■ MATERIAL FOR THIS TASK

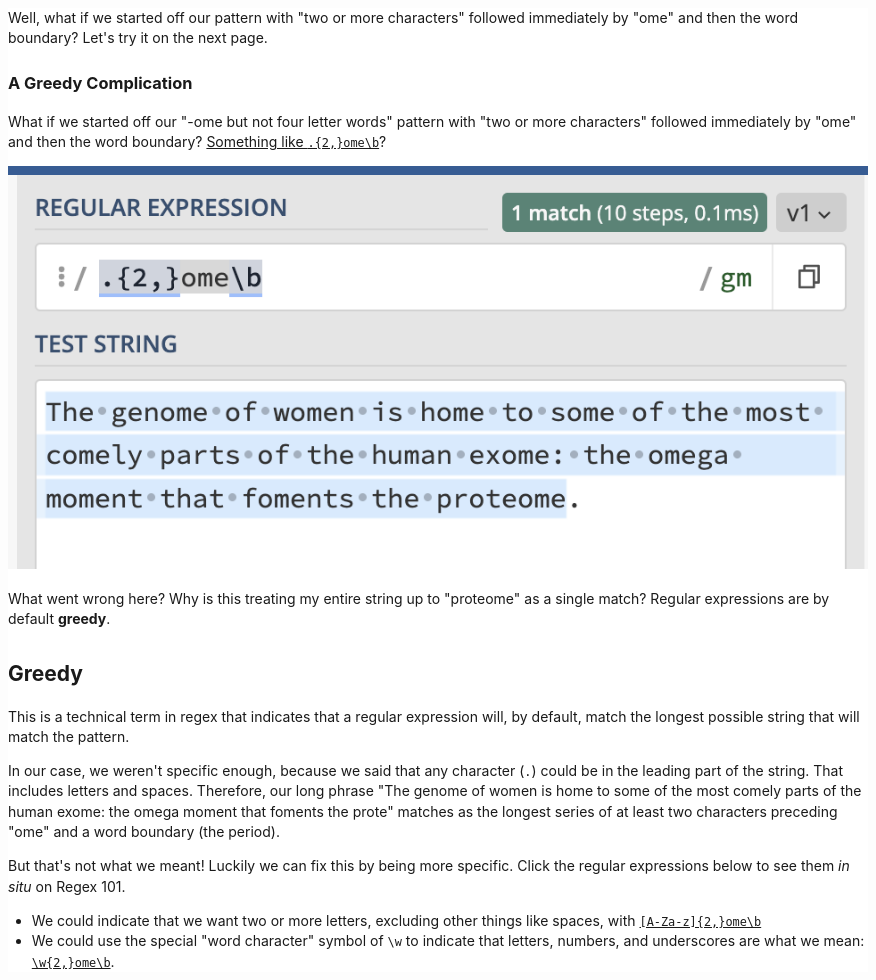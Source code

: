 Well, what if we started off our pattern with "two or more characters" followed immediately by "ome" and then the word boundary?  Let's try it on the next page.

### A Greedy Complication

What if we started off our "-ome but not four letter words" pattern with "two or more characters" followed immediately by "ome" and then the word boundary?  [Something like `.{2,}ome\b`](https://regex101.com/r/Pm16s0/1)?

![The regex `.{2,}ome\b` just has one match.  It matches almost the entire string of our silly sentence "The genome of women is home to some of the most comely parts of the human exome: the omega moment that foments the proteome.".](media/too_long_match.png)

What went wrong here?  Why is this treating my entire string up to "proteome" as a single match?  Regular expressions are by default **greedy**.  

Greedy
-----

This is a technical term in regex that indicates that a regular expression will, by default, match the longest possible string that will match the pattern.  

In our case, we weren't specific enough, because we said that any character (`.`) could be in the leading part of the string.  That includes letters and spaces.  Therefore, our long phrase "The genome of women is home to some of the most comely parts of the human exome: the omega moment that foments the prote" matches as the longest series of at least two characters preceding "ome" and a word boundary (the period). 

But that's not what we meant!  Luckily we can fix this by being more specific.  Click the regular expressions below to see them *in situ* on Regex 101.

* We could indicate that we want two or more letters, excluding other things like spaces, with [`[A-Za-z]{2,}ome\b`](https://regex101.com/r/TdF4kr/1)
* We could use the special "word character" symbol of `\w` to indicate that letters, numbers, and underscores are what we mean: [`\w{2,}ome\b`](https://regex101.com/r/sh6CV5/1).
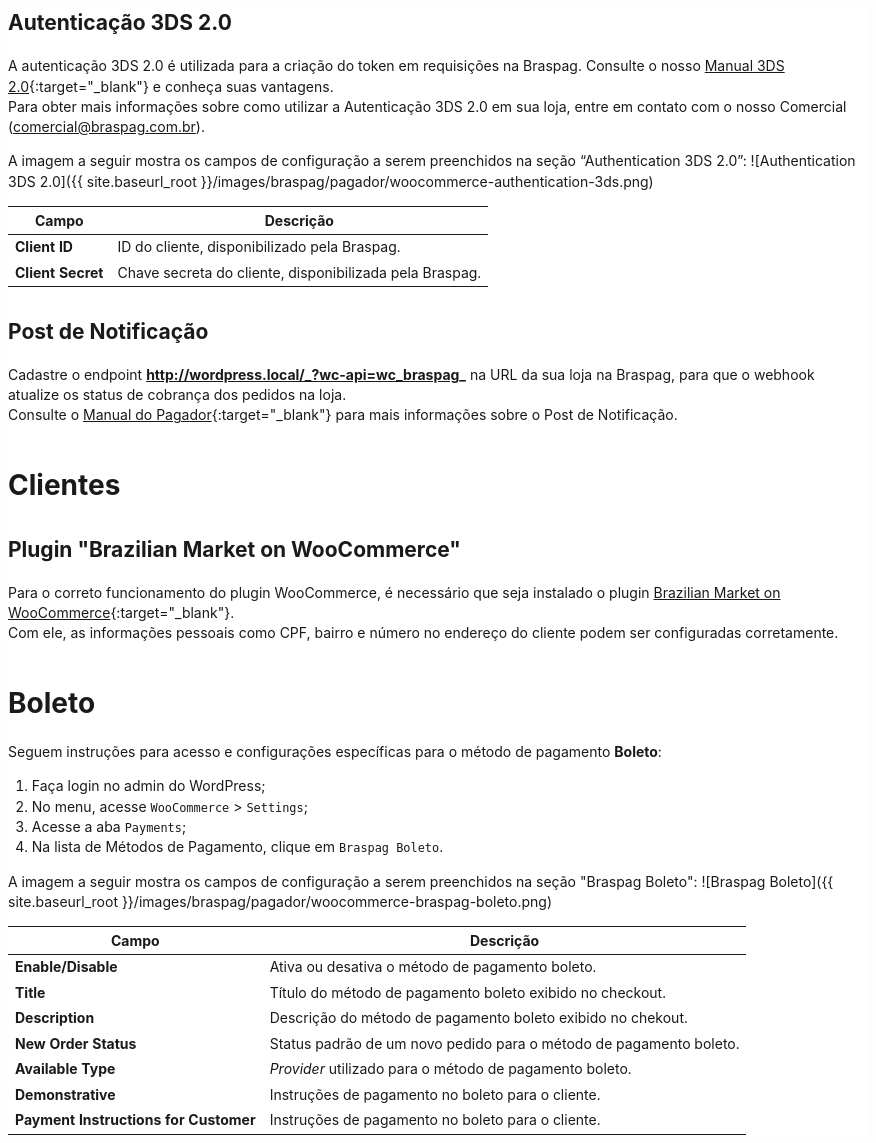 ## Autenticação 3DS 2.0

A autenticação 3DS 2.0 é utilizada para a criação do token em requisições na Braspag. Consulte o nosso [Manual 3DS 2.0](https://braspag.github.io//manualp/emv3ds){:target="_blank"} e conheça suas vantagens.
<br/>Para obter mais informações sobre como utilizar a Autenticação 3DS 2.0 em sua loja, entre em contato com o nosso Comercial (comercial@braspag.com.br).

A imagem a seguir mostra os campos de configuração a serem preenchidos na seção “Authentication 3DS 2.0”:
![Authentication 3DS 2.0]({{ site.baseurl_root }}/images/braspag/pagador/woocommerce-authentication-3ds.png)

|Campo|Descrição|
|---|---|
|**Client ID**|ID do cliente, disponibilizado pela Braspag.|
|**Client Secret**|Chave secreta do cliente, disponibilizada pela Braspag.|

## Post de Notificação

Cadastre o endpoint **http://wordpress.local/_?wc-api=wc_braspag_** na URL da sua loja na Braspag, para que o webhook atualize os status de cobrança dos pedidos na loja.
<br/>Consulte o [Manual do Pagador](https://braspag.github.io//manual/braspag-pagador#post-de-notifica%C3%A7%C3%A3o){:target="_blank"} para mais informações sobre o Post de Notificação.

# Clientes

## Plugin "Brazilian Market on WooCommerce"

Para o correto funcionamento do plugin WooCommerce, é necessário que seja instalado o plugin [Brazilian Market on WooCommerce](https://wordpress.org/plugins/woocommerce-extra-checkout-fields-for-brazil){:target="_blank"}.
<br/>Com ele, as informações pessoais como CPF, bairro e número no endereço do cliente podem ser configuradas corretamente.

# Boleto

Seguem instruções para acesso e configurações específicas para o método de pagamento **Boleto**:

1. Faça login no admin do WordPress;
2. No menu, acesse `WooCommerce` > `Settings`;
3. Acesse a aba `Payments`;
4. Na lista de Métodos de Pagamento, clique em `Braspag Boleto`.

A imagem a seguir mostra os campos de configuração a serem preenchidos na seção "Braspag Boleto":
![Braspag Boleto]({{ site.baseurl_root }}/images/braspag/pagador/woocommerce-braspag-boleto.png)

|Campo|Descrição|
|---|---|
|**Enable/Disable**|Ativa ou desativa o método de pagamento boleto.|
|**Title**|Título do método de pagamento boleto exibido no checkout.|
|**Description**|Descrição do método de pagamento boleto exibido no chekout.|
|**New Order Status**|Status padrão de um novo pedido para o método de pagamento boleto.|
|**Available Type**|*Provider* utilizado para o método de pagamento boleto.|
|**Demonstrative**|Instruções de pagamento no boleto para o cliente.|
|**Payment Instructions for Customer**|Instruções de pagamento no boleto para o cliente.|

■ YOUR TASK
Write out exactly the lines above between the one with "## Autenticação 3DS 2.0" and the one with "disponibilizado pela Braspag.|", inclusive, with pictures left out.

■ THE COMPLETED TASK
 ## Autenticação 3DS 2.0

A autenticação 3DS 2.0 é utilizada para a criação do token em requisições na Braspag. Consulte o nosso [Manual 3DS 2.0](https://braspag.github.io//manualp/emv3ds){:target="_blank"} e conheça suas vantagens.
<br/>Para obter mais informações sobre como utilizar a Autenticação 3DS 2.0 em sua loja, entre em contato com o nosso Comercial (comercial@braspag.com.br).

A imagem a seguir mostra os campos de configuração a serem preenchidos na seção “Authentication 3DS 2.0”:
![Authentication 3DS 2.0]({{ site.baseurl_root }}/images/braspag/pagador/woocommerce-authentication-3ds.png)

|Campo|Descrição|
|---|---|
|**Client ID**|ID do cliente, disponibilizado pela Braspag.|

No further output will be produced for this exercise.